During the months of caregiving, the concept of infinite lives really helped me understand that her demise was merely the passing of her physical body, and that her consciousness continues. I knew separation was not permanent and our paths will cross again along our journeys towards enlightenment. That gave me a lot of comfort.

Throughout my mother’s life, her faith towards the Triple Gem and her Gurus had always been strong.

What I found admirable was that this faith of hers did not waver during her last days and especially during her final moments, grew even stronger.
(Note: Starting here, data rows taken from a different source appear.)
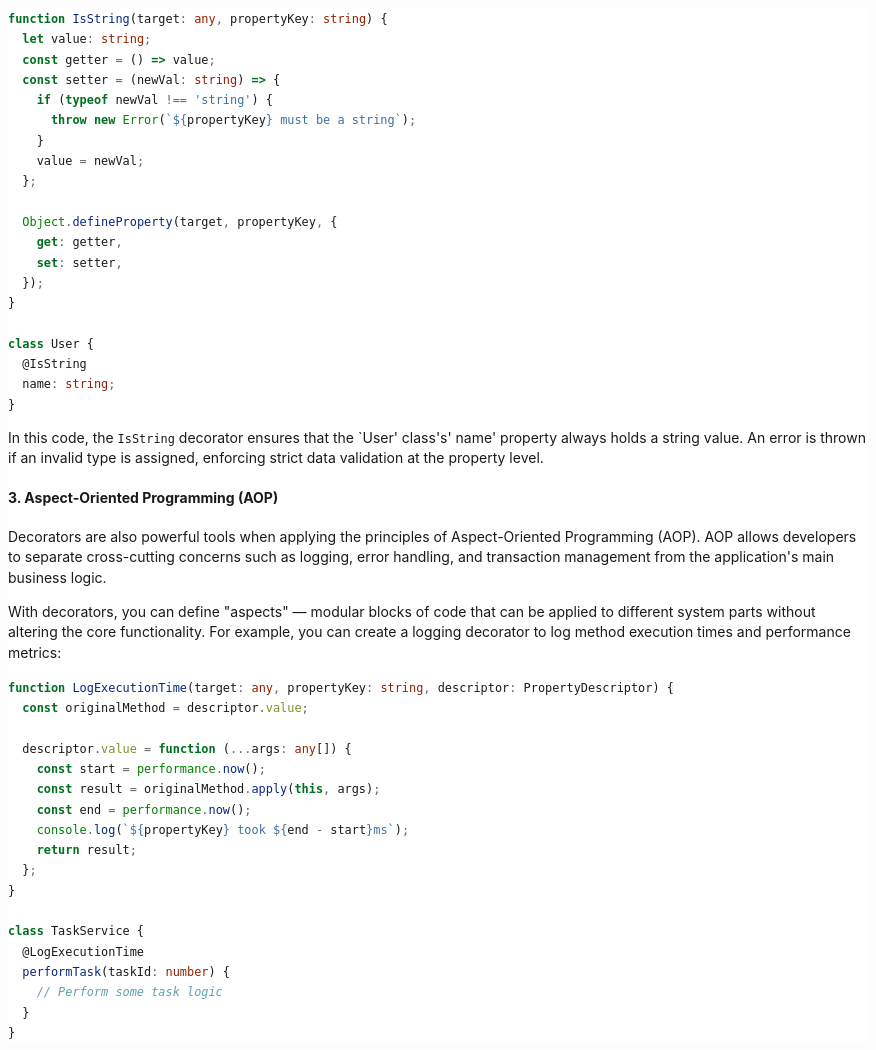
 ```typescript
function IsString(target: any, propertyKey: string) {
  let value: string;
  const getter = () => value;
  const setter = (newVal: string) => {
    if (typeof newVal !== 'string') {
      throw new Error(`${propertyKey} must be a string`);
    }
    value = newVal;
  };
  
  Object.defineProperty(target, propertyKey, {
    get: getter,
    set: setter,
  });
}

class User {
  @IsString
  name: string;
}
```

In this code, the `IsString` decorator ensures that the `User' class's' name' property always holds a string value. An error is thrown if an invalid type is assigned, enforcing strict data validation at the property level.

#### 3. **Aspect-Oriented Programming (AOP)**

Decorators are also powerful tools when applying the principles of Aspect-Oriented Programming (AOP). AOP allows developers to separate cross-cutting concerns such as logging, error handling, and transaction management from the application's main business logic.

With decorators, you can define "aspects" — modular blocks of code that can be applied to different system parts without altering the core functionality. For example, you can create a logging decorator to log method execution times and performance metrics:

```typescript
function LogExecutionTime(target: any, propertyKey: string, descriptor: PropertyDescriptor) {
  const originalMethod = descriptor.value;
  
  descriptor.value = function (...args: any[]) {
    const start = performance.now();
    const result = originalMethod.apply(this, args);
    const end = performance.now();
    console.log(`${propertyKey} took ${end - start}ms`);
    return result;
  };
}

class TaskService {
  @LogExecutionTime
  performTask(taskId: number) {
    // Perform some task logic
  }
}
```

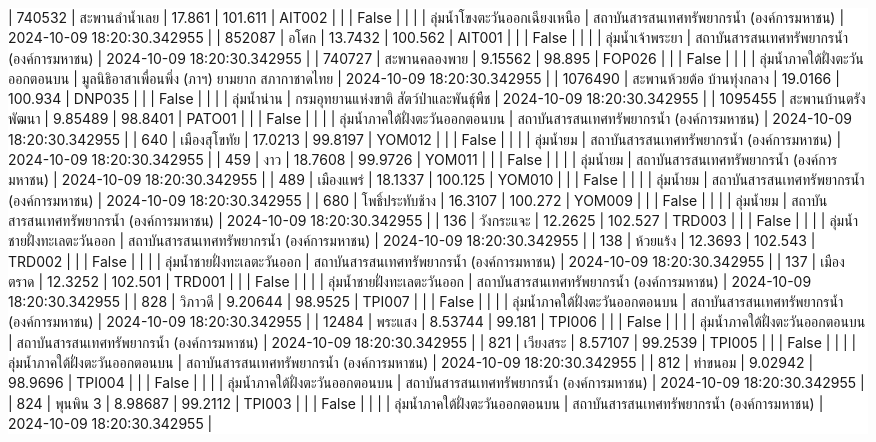|  740532 | สะพานลำน้ำเลย                                                        |  17.861   | 101.611  | AIT002             |             |              | False            |                   |                    |                      | ลุ่มน้ำโขงตะวันออกเฉียงเหนือ   | สถาบันสารสนเทศทรัพยากรน้ำ (องค์การมหาชน)    | 2024-10-09 18:20:30.342955 |
|  852087 | อโศก                                                                |  13.7432  | 100.562  | AIT001             |             |              | False            |                   |                    |                      | ลุ่มน้ำเจ้าพระยา             | สถาบันสารสนเทศทรัพยากรน้ำ (องค์การมหาชน)    | 2024-10-09 18:20:30.342955 |
|  740727 | สะพานคลองพาย                                                        |   9.15562 |  98.895  | FOP026             |             |              | False            |                   |                    |                      | ลุ่มน้ำภาคใต้ฝั่งตะวันออกตอนบน  | มูลนิธิอาสาเพื่อนพึ่ง (ภาฯ) ยามยาก สภากาชาดไทย | 2024-10-09 18:20:30.342955 |
| 1076490 | สะพานห้วยต้อ บ้านทุ่งกลาง                                                |  19.0166  | 100.934  | DNP035             |             |              | False            |                   |                    |                      | ลุ่มน้ำน่าน                  | กรมอุทยานแห่งขาติ สัตว์ป่าและพันธุ์พืช            | 2024-10-09 18:20:30.342955 |
| 1095455 | สะพานบ้านตรังพัฒนา                                                     |   9.85489 |  98.8401 | PATO01             |             |              | False            |                   |                    |                      | ลุ่มน้ำภาคใต้ฝั่งตะวันออกตอนบน  | สถาบันสารสนเทศทรัพยากรน้ำ (องค์การมหาชน)    | 2024-10-09 18:20:30.342955 |
|     640 | เมืองสุโขทัย                                                           |  17.0213  |  99.8197 | YOM012             |             |              | False            |                   |                    |                      | ลุ่มน้ำยม                   | สถาบันสารสนเทศทรัพยากรน้ำ (องค์การมหาชน)    | 2024-10-09 18:20:30.342955 |
|     459 | งาว                                                                 |  18.7608  |  99.9726 | YOM011             |             |              | False            |                   |                    |                      | ลุ่มน้ำยม                   | สถาบันสารสนเทศทรัพยากรน้ำ (องค์การมหาชน)    | 2024-10-09 18:20:30.342955 |
|     489 | เมืองแพร่                                                             |  18.1337  | 100.125  | YOM010             |             |              | False            |                   |                    |                      | ลุ่มน้ำยม                   | สถาบันสารสนเทศทรัพยากรน้ำ (องค์การมหาชน)    | 2024-10-09 18:20:30.342955 |
|     680 | โพธิ์ประทับช้าง                                                         |  16.3107  | 100.272  | YOM009             |             |              | False            |                   |                    |                      | ลุ่มน้ำยม                   | สถาบันสารสนเทศทรัพยากรน้ำ (องค์การมหาชน)    | 2024-10-09 18:20:30.342955 |
|     136 | วังกระแจะ                                                            |  12.2625  | 102.527  | TRD003             |             |              | False            |                   |                    |                      | ลุ่มน้ำชายฝั่งทะเลตะวันออก     | สถาบันสารสนเทศทรัพยากรน้ำ (องค์การมหาชน)    | 2024-10-09 18:20:30.342955 |
|     138 | ห้วยแร้ง                                                              |  12.3693  | 102.543  | TRD002             |             |              | False            |                   |                    |                      | ลุ่มน้ำชายฝั่งทะเลตะวันออก     | สถาบันสารสนเทศทรัพยากรน้ำ (องค์การมหาชน)    | 2024-10-09 18:20:30.342955 |
|     137 | เมืองตราด                                                            |  12.3252  | 102.501  | TRD001             |             |              | False            |                   |                    |                      | ลุ่มน้ำชายฝั่งทะเลตะวันออก     | สถาบันสารสนเทศทรัพยากรน้ำ (องค์การมหาชน)    | 2024-10-09 18:20:30.342955 |
|     828 | วิภาวดี                                                               |   9.20644 |  98.9525 | TPI007             |             |              | False            |                   |                    |                      | ลุ่มน้ำภาคใต้ฝั่งตะวันออกตอนบน  | สถาบันสารสนเทศทรัพยากรน้ำ (องค์การมหาชน)    | 2024-10-09 18:20:30.342955 |
|   12484 | พระแสง                                                              |   8.53744 |  99.181  | TPI006             |             |              | False            |                   |                    |                      | ลุ่มน้ำภาคใต้ฝั่งตะวันออกตอนบน  | สถาบันสารสนเทศทรัพยากรน้ำ (องค์การมหาชน)    | 2024-10-09 18:20:30.342955 |
|     821 | เวียงสระ                                                             |   8.57107 |  99.2539 | TPI005             |             |              | False            |                   |                    |                      | ลุ่มน้ำภาคใต้ฝั่งตะวันออกตอนบน  | สถาบันสารสนเทศทรัพยากรน้ำ (องค์การมหาชน)    | 2024-10-09 18:20:30.342955 |
|     812 | ท่าขนอม                                                              |   9.02942 |  98.9696 | TPI004             |             |              | False            |                   |                    |                      | ลุ่มน้ำภาคใต้ฝั่งตะวันออกตอนบน  | สถาบันสารสนเทศทรัพยากรน้ำ (องค์การมหาชน)    | 2024-10-09 18:20:30.342955 |
|     824 | พุนพิน 3                                                              |   8.98687 |  99.2112 | TPI003             |             |              | False            |                   |                    |                      | ลุ่มน้ำภาคใต้ฝั่งตะวันออกตอนบน  | สถาบันสารสนเทศทรัพยากรน้ำ (องค์การมหาชน)    | 2024-10-09 18:20:30.342955 |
Seeing how she sought refuge and had so much conviction in the Triple Gem, I witnessed firsthand how the power of taking refuge truly transcends all the suffering and our fear of death. I believe that her strong faith and virtuous roots will lead her to a favourable and she will not be lost.

My mother had been diligent with her studies of the Dharma and planted many virtuous seeds throughout her life. She had been a student in BW Monastery since 2003 and volunteered in the Evergreen Class. The law of Karma assured me that her rebirth will be one that is special and positive.

What I grieved about the most in the entire ordeal was having to witness her surfer. I am slowly coping with it, and it’s difficult knowing that I will still encounter more of such grief as most of us, including my loved ones cannot escape the process of sickness and death. However, such suffering and grief isn’t something we have no solutions for because we have the Triple Gem to guide us with the teachings through these difficult times.

The Dharma taught me that death can come anytime and life is impermanent. This means I should not only be relying on the Dharma in the face of death. The practice of relying on the teachings and the Triple Gem should be done now, in the present. As I contemplate on death more, I find the importance of accepting that death is inevitable. Contemplating this puts a lot of things in perspective for me and allows me to focus on what I can actually bring forward to my next life and beyond. That means that things like relationships, material enjoyment, wealth and even petty emotions become more insignificant.

The Dharma really steers me back on the path to enlightenment and help me discern the meaning of life and things around me. There’s no other way to accept death positively than looking at it through the Dharma.

Undeniably, I still do fear death. But the things I fear for have changed. I fear that when my time really comes, I am still very far from the ideal state of what I hoped to be or that my life is still futile.

Will I be able to hold as much conviction in the Triple Gem as my mother did in the face of death? Thankfully, it is not something I can’t control.

I can continue to develop faith in the Triple Gem so that I can transcend into my next life with certainty of what is to come.

The Sangha community really guided me closely on how to view this situation and how to stabilize my mind. Knowing there is the Sangha community to rely on even for funeral matters. There are so many people I can turn to being here.

Where can you get people like this in your life? I just really think it’s so special. My Dharma friends came for the wake and sat there overnight, just for my mother.

They all came together and prayed for her. We conducted prayer sessions every week, even prior to her passing and she always looked forward to them. While my external support is very strong, I know I cannot fully expect them to deal with the grief for me. After all, I am the one going through these difficult emotions. There is still a lot of innerwork that I have to do. But it is really good knowing that there are so many support systems here.